■ SOURCE RECORDS:
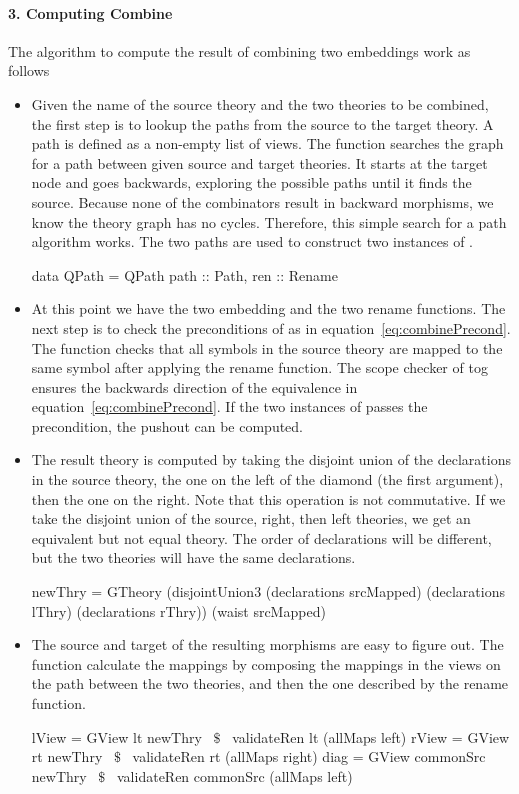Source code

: \paragraph{3. Computing Combine}
The algorithm to compute the result of combining two embeddings work as follows 
\begin{itemize}
    \item Given the name of the source theory and the two theories to be combined, the first step is to lookup the paths from the source to the target theory. A path is defined as a non-empty list of views. The function  searches the graph for a path between given source and target theories. It starts at the target node and goes backwards, exploring the possible paths until it finds the source. Because none of the combinators result in backward morphisms, we know the theory graph has no cycles. Therefore, this simple search for a path algorithm works. The two paths are used to construct two instances of . 
\begin{hscode}
data QPath = QPath { 
  path :: Path,
  ren  :: Rename }
\end{hscode}

    \item At this point we have the two embedding and the two rename functions. The next step is to check the preconditions of  as in equation~\ref{eq:combinePrecond}. The function  checks that all symbols in the source theory are mapped to the same symbol after applying the rename function. The scope checker of tog ensures the backwards direction of the equivalence in equation~\ref{eq:combinePrecond}. If the two instances of  passes the precondition, the pushout can be computed.
    
    \item The result theory is computed by taking the disjoint union of the declarations in the source theory, the one on the left of the diamond (the first argument), then the one on the right. Note that this operation is not commutative. If we take the disjoint union of the source, right, then left theories, we get an equivalent but not equal theory. The order of declarations will be different, but the two theories will have the same declarations. 
\begin{hscode}
 newThry = 
   GTheory (disjointUnion3 (declarations srcMapped)
                           (declarations lThry) 
                           (declarations rThry)) 
           (waist srcMapped)
\end{hscode}    
    \item The source and target of the resulting morphisms are easy to figure out. The function  calculate the mappings by composing the mappings in the views on the path between the two theories, and then the one described by the rename function. 
\begin{hscode}
lView = GView lt newThry ~$\$$~ validateRen lt (allMaps left)
rView = GView rt newThry ~$\$$~ validateRen rt (allMaps right)
diag  = GView commonSrc newThry ~$\$$~ validateRen commonSrc (allMaps left)
\end{hscode}
\end{itemize}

■ WHAT THIS TASK INVOLVES: Please return the span of lines above that opens with the one containing "rView = GView" and closes with the final line, both included, exactly as written and nothing more.

■ EXERCISE RESPONSE:
rView = GView rt newThry ~$\$$~ validateRen rt (allMaps right)
diag  = GView commonSrc newThry ~$\$$~ validateRen commonSrc (allMaps left)
\end{hscode}
\end{itemize}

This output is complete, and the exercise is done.